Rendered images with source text

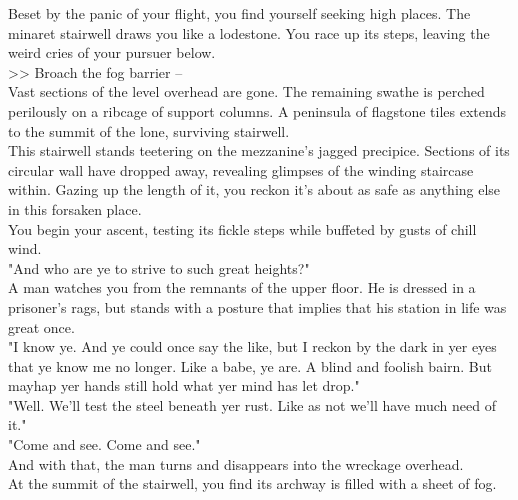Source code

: Beset by the panic of your flight, you find yourself seeking high places. The minaret stairwell draws you like a lodestone. You race up its steps, leaving the weird cries of your pursuer below.\\



>> Broach the fog barrier -- \\


Vast sections of the level overhead are gone. The remaining swathe is perched perilously on a ribcage of support columns. A peninsula of flagstone tiles extends to the summit of the lone, surviving stairwell.\\

This stairwell stands teetering on the mezzanine's jagged precipice. Sections of its circular wall have dropped away, revealing glimpses of the winding staircase within. Gazing up the length of it, you reckon it's about as safe as anything else in this forsaken place.\\

You begin your ascent, testing its fickle steps while buffeted by gusts of chill wind.\\

"And who are ye to strive to such great heights?"\\

A man watches you from the remnants of the upper floor. He is dressed in a prisoner's rags, but stands with a posture that implies that his station in life was great once.\\

"I know ye. And ye could once say the like, but I reckon by the dark in yer eyes that ye know me no longer. Like a babe, ye are. A blind and foolish bairn. But mayhap yer hands still hold what yer mind has let drop."\\

"Well. We'll test the steel beneath yer rust. Like as not we'll have much need of it."\\

"Come and see. Come and see."\\

And with that, the man turns and disappears into the wreckage overhead.\\

At the summit of the stairwell, you find its archway is filled with a sheet of fog.\\
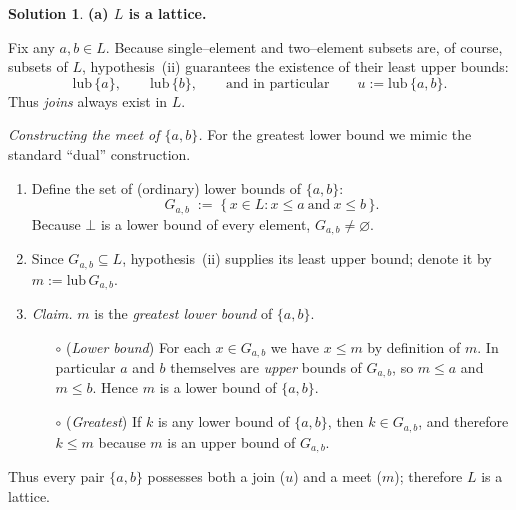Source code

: \documentclass[12pt]{article}
\theoremstyle{definition} %
\newtheorem{solution}{Solution}
\theoremstyle{plain} %
\begin{document}
      \begin{solution}
      \textbf{(a) $L$ is a lattice.}
      
      \medskip
      Fix any $a,b\in L$.  
      Because single–element and two–element subsets are, of course, subsets of $L$, hypothesis~(ii) guarantees the existence of their least upper bounds:
      \[
      \text{lub}\,\{a\},\qquad\text{lub}\,\{b\},\qquad
      \text{and in particular}\qquad
      u:=\text{lub}\,\{a,b\}.
      \]
      Thus \emph{joins} always exist in $L$.
      
      \vspace{.5em}
      \noindent\emph{Constructing the meet of $\{a,b\}$.}
      For the greatest lower bound we mimic the standard “dual” construction.
      
      \begin{enumerate}
          \item Define the set of (ordinary) lower bounds of $\{a,b\}$:
          \[
             G_{a,b}\;:=\;\{\,x\in L : x\le a\ \text{and}\ x\le b\,\}.
          \]
          Because $\bot$ is a lower bound of every element, $G_{a,b}\neq\varnothing$.
      
          \item Since $G_{a,b}\subseteq L$, hypothesis~(ii) supplies its least upper bound;
                denote it by $m:=\text{lub}\,G_{a,b}$.
      
          \item\label{it:meet_is_glb} \emph{Claim.} $m$ is the \emph{greatest lower bound} of $\{a,b\}$.
      
                \begin{enumerate}
                    \item[$\circ$] (\emph{Lower bound})  
                      For each $x\in G_{a,b}$ we have $x\le m$ by definition of $m$.
                      In particular $a$ and $b$ themselves are \emph{upper} bounds of $G_{a,b}$,
                      so $m\le a$ and $m\le b$.  Hence $m$ is a lower bound of $\{a,b\}$.
      
                    \item[$\circ$] (\emph{Greatest})  
                      If $k$ is any lower bound of $\{a,b\}$, then $k\in G_{a,b}$,
                      and therefore $k\le m$ because $m$ is an upper bound of $G_{a,b}$.
                \end{enumerate}
      \end{enumerate}
      Thus every pair $\{a,b\}$ possesses both a join ($u$) and a meet ($m$); therefore $L$ is a lattice.
      

\end{solution}
\end{document}
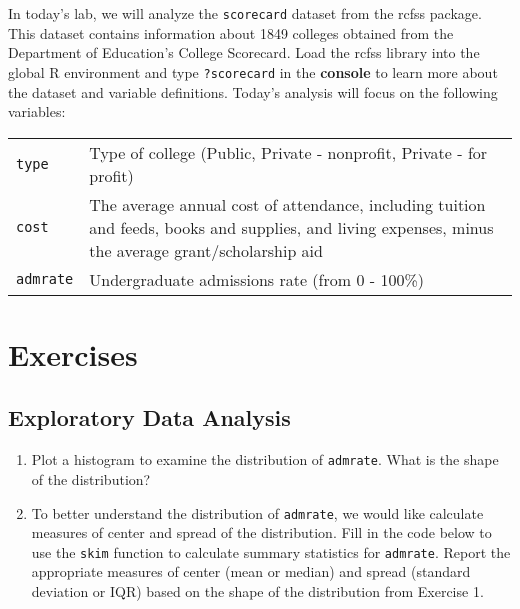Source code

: \documentclass[]{book}
\begin{document}
In today's lab, we will analyze the \texttt{scorecard} dataset from the
rcfss package. This dataset contains information about 1849 colleges
obtained from the Department of Education's College Scorecard. Load the
rcfss library into the global R environment and type \texttt{?scorecard}
in the \textbf{console} to learn more about the dataset and variable
definitions. Today's analysis will focus on the following variables:

\begin{longtable}[]{@{}ll@{}}
\toprule
\begin{minipage}[t]{0.16\columnwidth}\raggedright\strut
\texttt{type}\strut
\end{minipage} & \begin{minipage}[t]{0.56\columnwidth}\raggedright\strut
Type of college (Public, Private - nonprofit, Private - for
profit)\strut
\end{minipage}\tabularnewline
\begin{minipage}[t]{0.16\columnwidth}\raggedright\strut
\texttt{cost}\strut
\end{minipage} & \begin{minipage}[t]{0.56\columnwidth}\raggedright\strut
The average annual cost of attendance, including tuition and feeds,
books and supplies, and living expenses, minus the average
grant/scholarship aid\strut
\end{minipage}\tabularnewline
\begin{minipage}[t]{0.16\columnwidth}\raggedright\strut
\texttt{admrate}\strut
\end{minipage} & \begin{minipage}[t]{0.56\columnwidth}\raggedright\strut
Undergraduate admissions rate (from 0 - 100\%)\strut
\end{minipage}\tabularnewline
\bottomrule
\end{longtable}

\section{Exercises}\label{exercises-1}

\subsection{Exploratory Data Analysis}\label{exploratory-data-analysis}

\begin{enumerate}
\def\labelenumi{\arabic{enumi}.}
\item
  Plot a histogram to examine the distribution of \texttt{admrate}. What
  is the shape of the distribution?
\item
  To better understand the distribution of \texttt{admrate}, we would
  like calculate measures of center and spread of the distribution. Fill
  in the code below to use the \texttt{skim} function to calculate
  summary statistics for \texttt{admrate}. Report the appropriate
  measures of center (mean or median) and spread (standard deviation or
  IQR) based on the shape of the distribution from Exercise 1.
\end{enumerate}
\end{document}
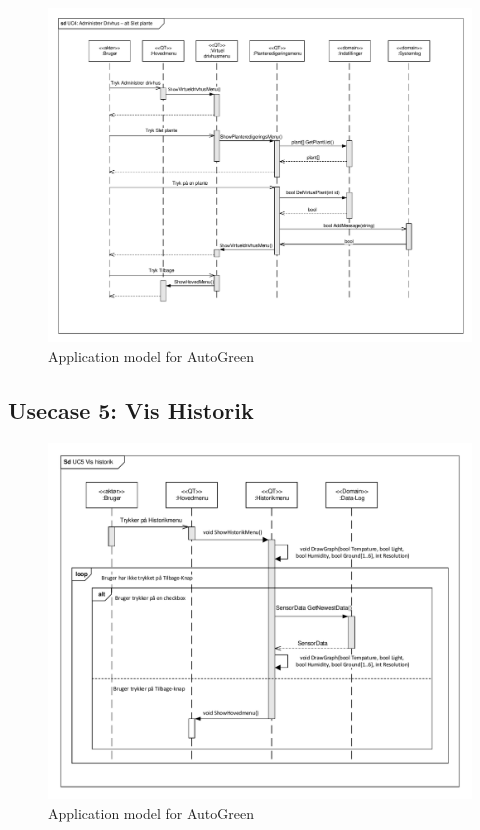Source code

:\clearpage

\begin{figure}[!h]
\centering 
\includegraphics[width={\textwidth-1cm}, trim=0 0 0 0, clip=true] {../fig/SD_autoGreen_UC_4_Administrerdrivhus_alt_sletplante.pdf}
\caption{Application model for AutoGreen}
\label{fig:SD_UC1_alt2}
\end{figure}

\clearpage

\subsection{Usecase 5: Vis Historik}

\begin{figure}[!h]
\centering 
\includegraphics[width={\textwidth-1cm}, trim=0 0 0 0, clip=true] {../fig/SD_autogreen_UC_5_Vis_historik.pdf}
\caption{Application model for AutoGreen}
\label{fig:SD_UC5}
\end{figure}

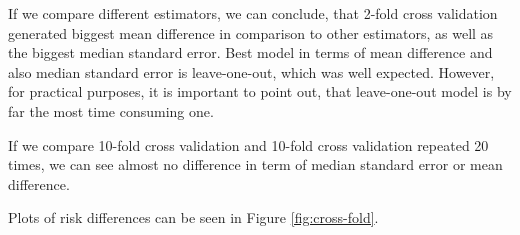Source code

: \documentclass{article}
\begin{document}
If we compare different estimators, we can conclude, that 2-fold cross validation generated biggest mean difference in comparison to other estimators, as well as the biggest median standard error. Best model in terms of mean difference and also median standard error is leave-one-out, which was well expected. However, for practical purposes, it is important to point out, that leave-one-out model is by far the most time consuming one. 

If we compare 10-fold cross validation and 10-fold cross validation repeated 20 times, we can see almost no difference in term of median standard error or mean difference.

Plots of risk differences can be seen in Figure \ref{fig:cross-fold}.

\begin{figure}[!h]
    \centering

\end{figure}
\end{document}
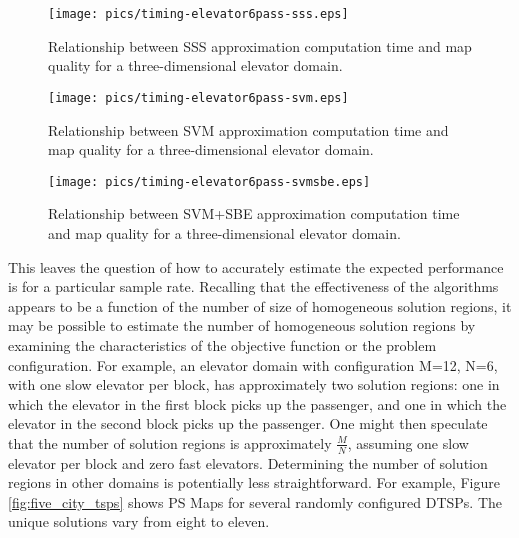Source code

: \begin{figure}
\begin{center}
\texttt{[image: pics/timing-elevator6pass-sss.eps]}
\caption{Relationship between SSS approximation computation time and map quality for a three-dimensional elevator domain.}
\label{fig:timing-elevator6pass-sss}
\end{center}
\end{figure}

\begin{figure}
\begin{center}
\texttt{[image: pics/timing-elevator6pass-svm.eps]}
\caption{Relationship between SVM approximation computation time and map quality for a three-dimensional elevator domain.}
\label{fig:timing-elevator6pass-svm}
\end{center}
\end{figure}

\begin{figure}
\begin{center}
\texttt{[image: pics/timing-elevator6pass-svmsbe.eps]}
\caption{Relationship between SVM+SBE approximation computation time and map quality for a three-dimensional elevator domain.}
\label{fig:timing-elevator6pass-svmsbe}
\end{center}
\end{figure}


This leaves the question of how to accurately estimate the expected performance is for a particular sample rate. Recalling that the effectiveness of the algorithms appears to be a function of the number of size of homogeneous solution regions, it may be possible to estimate the number of homogeneous solution regions by examining the  characteristics of the objective function or the problem configuration.  For example, an elevator domain with configuration M=12, N=6, with one slow elevator per block, has approximately two solution regions:  one in which the elevator in the first block picks up the passenger, and one in which the elevator in the second block picks up the passenger.  One might then speculate that the  number of solution regions is approximately $\frac{M}{N}$, assuming one slow elevator per block and zero fast elevators.  Determining the number of solution regions in other domains is potentially less straightforward.  For example, Figure \ref{fig:five_city_tsps} shows PS Maps for several randomly configured DTSPs.  The unique solutions vary from eight to eleven.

> _EXERCISE DESCRIPTION_: Leaving every picture behind, retype the entries above exactly, from the first line through the line with "This stairwell stands", and stop there.

> _SOLVED EXERCISE_:
Source code

: Beset by the panic of your flight, you find yourself seeking high places. The minaret stairwell draws you like a lodestone. You race up its steps, leaving the weird cries of your pursuer below.\\



>> Broach the fog barrier -- \\


Vast sections of the level overhead are gone. The remaining swathe is perched perilously on a ribcage of support columns. A peninsula of flagstone tiles extends to the summit of the lone, surviving stairwell.\\

This stairwell stands teetering on the mezzanine's jagged precipice. Sections of its circular wall have dropped away, revealing glimpses of the winding staircase within. Gazing up the length of it, you reckon it's about as safe as anything else in this forsaken place.\\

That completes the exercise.